» **Task item**
The line containing "- The followings are just for my memo" marks where to begin; quote it and every line after it through the end of the data, exactly as written.

» **Material provided**
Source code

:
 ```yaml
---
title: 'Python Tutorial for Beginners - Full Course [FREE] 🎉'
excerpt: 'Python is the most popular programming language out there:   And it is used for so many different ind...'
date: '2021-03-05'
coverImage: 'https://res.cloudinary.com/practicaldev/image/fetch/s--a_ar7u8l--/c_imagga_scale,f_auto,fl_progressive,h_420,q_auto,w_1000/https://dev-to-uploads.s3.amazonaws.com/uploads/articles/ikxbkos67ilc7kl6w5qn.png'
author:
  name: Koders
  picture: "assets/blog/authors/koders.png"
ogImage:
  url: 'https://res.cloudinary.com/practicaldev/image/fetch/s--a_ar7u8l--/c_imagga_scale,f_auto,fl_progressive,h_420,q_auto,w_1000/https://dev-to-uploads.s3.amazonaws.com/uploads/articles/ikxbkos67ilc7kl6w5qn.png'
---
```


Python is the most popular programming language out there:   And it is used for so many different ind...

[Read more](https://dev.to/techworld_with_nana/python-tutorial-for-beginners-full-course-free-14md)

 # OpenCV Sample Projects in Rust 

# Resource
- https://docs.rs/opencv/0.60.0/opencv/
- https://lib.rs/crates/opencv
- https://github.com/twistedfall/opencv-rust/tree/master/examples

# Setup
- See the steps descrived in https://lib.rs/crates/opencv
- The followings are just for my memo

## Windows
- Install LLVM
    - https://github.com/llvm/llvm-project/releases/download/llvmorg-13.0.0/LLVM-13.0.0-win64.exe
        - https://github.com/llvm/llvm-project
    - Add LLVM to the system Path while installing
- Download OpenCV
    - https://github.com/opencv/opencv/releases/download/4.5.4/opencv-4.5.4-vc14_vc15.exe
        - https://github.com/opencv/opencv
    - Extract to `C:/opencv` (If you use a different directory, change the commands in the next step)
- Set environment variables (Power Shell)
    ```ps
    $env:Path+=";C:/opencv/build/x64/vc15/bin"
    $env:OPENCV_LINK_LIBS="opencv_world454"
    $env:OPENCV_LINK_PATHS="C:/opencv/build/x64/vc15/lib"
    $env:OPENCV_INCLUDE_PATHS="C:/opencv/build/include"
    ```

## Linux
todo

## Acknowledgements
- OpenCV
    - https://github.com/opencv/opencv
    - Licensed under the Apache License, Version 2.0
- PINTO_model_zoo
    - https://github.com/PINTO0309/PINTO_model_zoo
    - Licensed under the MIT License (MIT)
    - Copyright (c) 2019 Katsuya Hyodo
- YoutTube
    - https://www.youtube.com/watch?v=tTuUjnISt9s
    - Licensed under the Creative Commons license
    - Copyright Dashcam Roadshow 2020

» **Response to this task**
- The followings are just for my memo

## Windows
- Install LLVM
    - https://github.com/llvm/llvm-project/releases/download/llvmorg-13.0.0/LLVM-13.0.0-win64.exe
        - https://github.com/llvm/llvm-project
    - Add LLVM to the system Path while installing
- Download OpenCV
    - https://github.com/opencv/opencv/releases/download/4.5.4/opencv-4.5.4-vc14_vc15.exe
        - https://github.com/opencv/opencv
    - Extract to `C:/opencv` (If you use a different directory, change the commands in the next step)
- Set environment variables (Power Shell)
    ```ps
    $env:Path+=";C:/opencv/build/x64/vc15/bin"
    $env:OPENCV_LINK_LIBS="opencv_world454"
    $env:OPENCV_LINK_PATHS="C:/opencv/build/x64/vc15/lib"
    $env:OPENCV_INCLUDE_PATHS="C:/opencv/build/include"
    ```

## Linux
todo

## Acknowledgements
- OpenCV
    - https://github.com/opencv/opencv
    - Licensed under the Apache License, Version 2.0
- PINTO_model_zoo
    - https://github.com/PINTO0309/PINTO_model_zoo
    - Licensed under the MIT License (MIT)
    - Copyright (c) 2019 Katsuya Hyodo
- YoutTube
    - https://www.youtube.com/watch?v=tTuUjnISt9s
    - Licensed under the Creative Commons license
    - Copyright Dashcam Roadshow 2020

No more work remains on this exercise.